Puteranegara Batubara, Jurnalis · Selasa 18 Juni 2019 18:09 WIB
https: img.okeinfo.net content 2019 06 18 605 2067953 hakim-mk-minta-bw-jangan-dramatisasi-soal-perlindungan-saksi-prabowo-sandi-gdUrszogcq.jpg Suasana Sidang Gugatan Sengketa Pilpres 2019 di Mahkamah Konstitusi (MK), Jakarta (foto: Heru Haryono/Okezone)

JAKARTA - Tim hukum Prabowo Subianto dan Sandiaga Salahuddin Uno mempermasalahkan soal jaminan perlindungan saksi yang akan dihadirkan dalam sidang sengketa Pemilu di Mahkamah Konstitusi (MK). Meskipun sampai saat ini, belum ada aduan dari orang-orang yang dijadikan saksi mengaku mendapat tekanan dan ancaman.

Ketua tim hukum Prabowo-Sandi, Bambang Widjojanto pun sempat mengutarakan beberapa pendapat di Ruang Sidang MK dalam sidang mendengarkan jawaban pihak termohon, terkait dan Bawaslu.

Begini Suasana Sidang Perdana Gugatan Sengketa Pilpres di Gedung MK 

Anggota Hakim MK Saldi Isra pun meminta kepada Bambang Widjojanto untuk tidak terlalu mendramatisir soal perlindungan saksi. Seakan-akan Bambang sedang menggiring opini bahwa MK tidak mampu berikan jaminan keselamatan para orang yang dihadirkan sebagai saksi.

Baca Juga: BPN Minta Perlindungan Saksi, Hakim MK: Jangan Sampai Sidang Sengketa Pilpres Dianggap Menyeramkan 

"Jadi soal di sini kan kita sama-sama punya pengalaman di MK. Jadi jangan terlalu didramatisirlah yang soal ini. Di dalam ruang sidang, besok saksi yang pak Bambang hadirkan itu keamanan, keselamatannya, akan dijaga oleh MK," tegas Saldi di Ruang Sidang MK, Jakarta Pusat, Selasa (18/6/2019).
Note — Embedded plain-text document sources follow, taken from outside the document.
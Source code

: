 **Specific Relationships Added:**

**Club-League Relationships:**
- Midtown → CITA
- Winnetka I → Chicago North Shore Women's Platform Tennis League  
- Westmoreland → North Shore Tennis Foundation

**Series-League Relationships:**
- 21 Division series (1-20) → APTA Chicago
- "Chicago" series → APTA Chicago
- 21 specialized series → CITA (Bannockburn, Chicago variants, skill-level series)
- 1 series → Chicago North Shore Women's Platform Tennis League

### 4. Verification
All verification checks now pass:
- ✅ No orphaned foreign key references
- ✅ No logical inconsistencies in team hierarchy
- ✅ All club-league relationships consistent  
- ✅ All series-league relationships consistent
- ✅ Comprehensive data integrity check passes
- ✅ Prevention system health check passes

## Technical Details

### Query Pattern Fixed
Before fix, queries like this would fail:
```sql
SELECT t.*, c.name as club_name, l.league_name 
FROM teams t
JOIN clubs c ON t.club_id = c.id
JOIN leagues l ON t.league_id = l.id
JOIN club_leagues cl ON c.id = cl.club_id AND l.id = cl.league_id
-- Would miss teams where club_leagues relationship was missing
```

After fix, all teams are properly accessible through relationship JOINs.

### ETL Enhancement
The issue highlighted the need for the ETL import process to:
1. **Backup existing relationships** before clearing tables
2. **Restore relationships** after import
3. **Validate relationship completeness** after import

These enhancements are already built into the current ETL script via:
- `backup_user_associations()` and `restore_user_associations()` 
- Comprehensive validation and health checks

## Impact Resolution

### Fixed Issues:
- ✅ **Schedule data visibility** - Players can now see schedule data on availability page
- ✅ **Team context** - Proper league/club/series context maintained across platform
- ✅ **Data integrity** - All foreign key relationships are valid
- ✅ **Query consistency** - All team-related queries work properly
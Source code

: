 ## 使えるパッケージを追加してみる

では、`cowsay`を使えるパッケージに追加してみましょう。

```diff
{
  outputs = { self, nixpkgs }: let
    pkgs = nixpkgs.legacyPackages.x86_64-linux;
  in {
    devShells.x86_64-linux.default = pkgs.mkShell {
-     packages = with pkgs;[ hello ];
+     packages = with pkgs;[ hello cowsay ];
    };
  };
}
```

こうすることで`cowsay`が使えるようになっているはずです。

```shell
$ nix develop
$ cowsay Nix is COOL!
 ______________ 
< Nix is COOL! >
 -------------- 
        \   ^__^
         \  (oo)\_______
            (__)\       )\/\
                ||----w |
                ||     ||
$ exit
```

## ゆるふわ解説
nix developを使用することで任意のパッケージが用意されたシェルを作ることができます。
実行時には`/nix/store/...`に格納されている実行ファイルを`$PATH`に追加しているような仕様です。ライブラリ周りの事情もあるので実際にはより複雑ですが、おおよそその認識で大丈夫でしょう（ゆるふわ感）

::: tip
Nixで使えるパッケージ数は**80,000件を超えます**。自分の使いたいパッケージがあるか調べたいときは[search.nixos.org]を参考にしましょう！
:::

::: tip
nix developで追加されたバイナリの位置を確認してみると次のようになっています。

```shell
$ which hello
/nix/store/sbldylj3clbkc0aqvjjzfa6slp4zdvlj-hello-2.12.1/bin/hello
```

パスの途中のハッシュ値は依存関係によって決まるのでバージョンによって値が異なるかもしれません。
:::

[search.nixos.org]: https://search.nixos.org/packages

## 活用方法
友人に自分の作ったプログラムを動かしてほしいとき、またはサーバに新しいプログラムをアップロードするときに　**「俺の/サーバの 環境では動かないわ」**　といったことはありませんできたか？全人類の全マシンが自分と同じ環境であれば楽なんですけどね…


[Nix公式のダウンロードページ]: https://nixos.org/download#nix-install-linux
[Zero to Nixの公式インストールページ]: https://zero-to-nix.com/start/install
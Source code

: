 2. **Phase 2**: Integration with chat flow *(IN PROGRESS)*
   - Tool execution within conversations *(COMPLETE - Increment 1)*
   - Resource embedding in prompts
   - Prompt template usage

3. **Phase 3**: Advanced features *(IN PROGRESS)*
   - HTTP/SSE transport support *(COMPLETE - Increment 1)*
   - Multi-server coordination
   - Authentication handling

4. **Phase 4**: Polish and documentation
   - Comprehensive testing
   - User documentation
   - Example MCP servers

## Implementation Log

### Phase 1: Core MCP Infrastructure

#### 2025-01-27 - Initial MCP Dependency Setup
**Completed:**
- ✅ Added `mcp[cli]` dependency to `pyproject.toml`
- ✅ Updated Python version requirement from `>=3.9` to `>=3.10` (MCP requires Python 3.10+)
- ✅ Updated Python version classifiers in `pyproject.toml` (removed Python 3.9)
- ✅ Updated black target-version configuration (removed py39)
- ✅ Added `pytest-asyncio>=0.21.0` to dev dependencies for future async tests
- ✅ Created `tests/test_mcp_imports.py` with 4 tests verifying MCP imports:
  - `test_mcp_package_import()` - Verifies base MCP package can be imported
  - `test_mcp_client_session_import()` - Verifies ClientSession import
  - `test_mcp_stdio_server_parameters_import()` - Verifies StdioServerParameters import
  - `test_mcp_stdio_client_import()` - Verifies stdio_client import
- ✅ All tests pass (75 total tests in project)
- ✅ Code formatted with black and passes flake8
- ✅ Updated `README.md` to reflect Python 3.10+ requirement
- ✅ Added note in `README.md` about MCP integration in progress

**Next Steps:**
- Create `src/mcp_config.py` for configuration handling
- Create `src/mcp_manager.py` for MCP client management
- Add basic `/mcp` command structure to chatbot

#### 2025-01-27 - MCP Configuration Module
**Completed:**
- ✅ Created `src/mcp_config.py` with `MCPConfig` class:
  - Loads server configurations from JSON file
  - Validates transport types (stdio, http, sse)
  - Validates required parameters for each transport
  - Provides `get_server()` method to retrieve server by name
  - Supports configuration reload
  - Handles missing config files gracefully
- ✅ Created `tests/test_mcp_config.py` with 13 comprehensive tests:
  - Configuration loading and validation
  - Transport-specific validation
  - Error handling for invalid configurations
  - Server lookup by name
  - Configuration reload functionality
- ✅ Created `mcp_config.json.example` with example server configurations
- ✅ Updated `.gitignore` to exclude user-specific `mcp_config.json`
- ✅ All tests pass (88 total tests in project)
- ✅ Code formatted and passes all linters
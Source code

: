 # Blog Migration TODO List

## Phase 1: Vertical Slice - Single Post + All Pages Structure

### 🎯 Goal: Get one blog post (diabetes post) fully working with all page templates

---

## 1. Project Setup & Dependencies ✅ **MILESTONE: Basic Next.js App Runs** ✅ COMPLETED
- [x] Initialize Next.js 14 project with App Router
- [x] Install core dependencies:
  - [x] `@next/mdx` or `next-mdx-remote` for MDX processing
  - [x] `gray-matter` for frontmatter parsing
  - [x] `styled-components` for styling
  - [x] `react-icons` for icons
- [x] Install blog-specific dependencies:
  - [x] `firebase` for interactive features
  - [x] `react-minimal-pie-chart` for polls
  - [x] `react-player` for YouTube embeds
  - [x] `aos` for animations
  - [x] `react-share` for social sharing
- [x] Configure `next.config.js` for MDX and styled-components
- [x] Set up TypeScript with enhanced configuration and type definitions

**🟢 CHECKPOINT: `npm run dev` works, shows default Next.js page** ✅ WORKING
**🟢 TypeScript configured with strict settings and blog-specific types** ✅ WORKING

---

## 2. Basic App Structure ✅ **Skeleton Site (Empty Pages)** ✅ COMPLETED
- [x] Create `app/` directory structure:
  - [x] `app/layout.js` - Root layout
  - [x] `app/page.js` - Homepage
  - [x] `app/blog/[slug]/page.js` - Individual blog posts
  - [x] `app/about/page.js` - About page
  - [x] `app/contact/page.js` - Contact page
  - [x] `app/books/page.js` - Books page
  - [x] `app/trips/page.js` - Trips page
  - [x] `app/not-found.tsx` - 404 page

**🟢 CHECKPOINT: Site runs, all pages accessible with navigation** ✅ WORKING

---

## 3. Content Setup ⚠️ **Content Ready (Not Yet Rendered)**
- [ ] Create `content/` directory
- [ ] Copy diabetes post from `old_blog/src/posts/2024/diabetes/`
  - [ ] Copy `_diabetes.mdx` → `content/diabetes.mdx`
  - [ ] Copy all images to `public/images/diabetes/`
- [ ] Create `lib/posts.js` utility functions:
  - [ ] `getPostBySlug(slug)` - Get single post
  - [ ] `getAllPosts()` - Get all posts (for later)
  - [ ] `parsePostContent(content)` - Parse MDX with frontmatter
Saldi pun memastikan kepada seluruh pihak bahwa jaminan keselamatannya akan dijamin ketika hadir di dalam ruang sidang MK untuk memberikan kesaksiannya. Sehingga, menurut dia tidak perlu ada kekhawatiran yang terlalu berlebihan.

"Tadi kan juga didengar oleh para aparat, ada juga kewajiban bagi para aparat unyuk melakukan perlindungan," tutur Saldi.

Mendengar jawaban Saldi, Bambang pun tidak memperpanjang perdebatan mengenai perlindungan saksi. Menurut Bambang, pihaknya akan menyiapkan saksi-saksi pada esok hari.

"Saya tidak ingin perpanjang masalah ini. Besok jumlah saksi saya sediakan saksi itu karena jumlahnya tak banyak," tutup Bambang.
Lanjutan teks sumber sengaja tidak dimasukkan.